Щеки Ари уже становятся темно-розового оттенка, когда она, заикаясь, пытается сказать:

— Да, я… эм… я… я… это происходит все время, — говорит она. Так не происходит все время. Она настолько восхитительна, честно, как никто, кого я когда-либо видел или знал. Многое из этого связано с ее глазами, хотя, не только то, как они выглядят, но и то, как она смотрит, как изучает все с изумлением. По крайней мере, это то, что я заметил в те тридцать минут, что мы знаем друг друга.

— Вы знаете, я действительно думаю, что я вас откуда-то знаю, — снова повторяет отец.

Ари оборачивается, поднимая свою сумочку из-под скамейки.

— Я не думаю, что это возможно, — говорит она, выглядя так, будто собирается сбежать… снова. — Я только недавно переехала сюда из Сан-Диего, несколько месяцев назад.

Сан-Диего? Кто бы мог покинуть Сан-Диего, чтобы проделать весь путь через Соединенные Штаты в Коннектикут... ради работы в цветочном магазине?

— Ари, как называется твой цветочный магазин? — спрашиваю я, касаясь ее руки прежде, чем она окажется вне досягаемости.

Она слегка качает головой и выскальзывает из моего легкого захвата.

— Папа, Шарлотта ужааааааааасно расстроилась из-за того, что ты бросил ее, — Олив говорит достаточно громко для того, чтобы Ари повернулась посмотреть на меня еще раз. — Она сказала, что все это большое недоразумение. И большая-большая-большая-пребольшая ошибка.

— Олив, тссс, — говорит ей папа. Теперь ее нижняя губка опустилась, и Олив демонстративно надулась. — О, хватит дуть губы. Мне нужно поговорить с твоим отцом минутку. — Прости, — начинает папа. — Я не хотел спугнуть твою подругу.

— Она не моя подруга, — отвечаю я холодно. Но мне бы хотелось, чтобы она была моей подругой. О чем я думаю? Что несу? Я не встречался ни с кем после Элли, потому что считал это неправильным. Теперь сижу здесь запутанный с натянутыми нервами из-за всего дерьма, которое связано напрямую с Шарлоттой. Я чувствую на самом деле боль из-за того, что она сделала с ЭйДжеем, а теперь это... совершенно незнакомая женщина завладела всем моим вниманием менее чем за тридцать минут. Это не я.

— Что происходит с тобой, Хант? — спрашивает папа.
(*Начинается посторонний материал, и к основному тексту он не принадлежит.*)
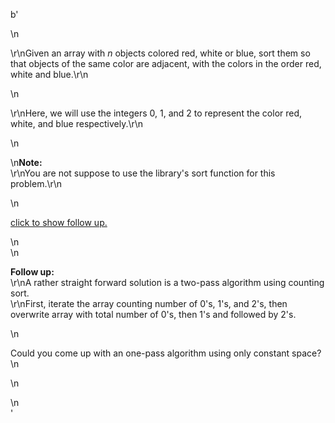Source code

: b'<div class="question-description">\n<p><p>\r\nGiven an array with <i>n</i> objects colored red, white or blue, sort them so that objects of the same color are adjacent, with the colors in the order red, white and blue.\r\n</p>\n<p>\r\nHere, we will use the integers 0, 1, and 2 to represent the color red, white, and blue respectively.\r\n</p>\n<p>\n<b>Note:</b><br/>\r\nYou are not suppose to use the library\'s sort function for this problem.\r\n</p>\n<p class="showspoilers"><a href="#" onclick="showSpoilers(this); return false;">click to show follow up.</a></p>\n<div class="spoilers">\n<p><b>Follow up:</b><br/>\r\nA rather straight forward solution is a two-pass algorithm using counting sort.<br/>\r\nFirst, iterate the array counting number of 0\'s, 1\'s, and 2\'s, then overwrite array with total number of 0\'s, then 1\'s and followed by 2\'s.</p>\n<p>Could you come up with an one-pass algorithm using only constant space?<br/>\n</p>\n</div></p>\n</div>'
Поставив Олив на ноги, он поворачивается к ней, говоря: — Иди, найди мне десять маленьких камушков у той скамейки. Десять.

Папа распрямляет каждый палец, чтобы Олив могла посчитать.

— Я знаю, сколько это десять, старенький дедушка, — Олив перескакивает через скамейку и начинает поиски, отсчитывая каждый камень медленно, по одному за раз.

— Хантер, — начинает он снова. — Поговори со мной, сынок.

— Я не знаю, папа.

Я не знаю. Я не знаю, что думать или чувствовать. Я не знаю, что правильно, а что нет.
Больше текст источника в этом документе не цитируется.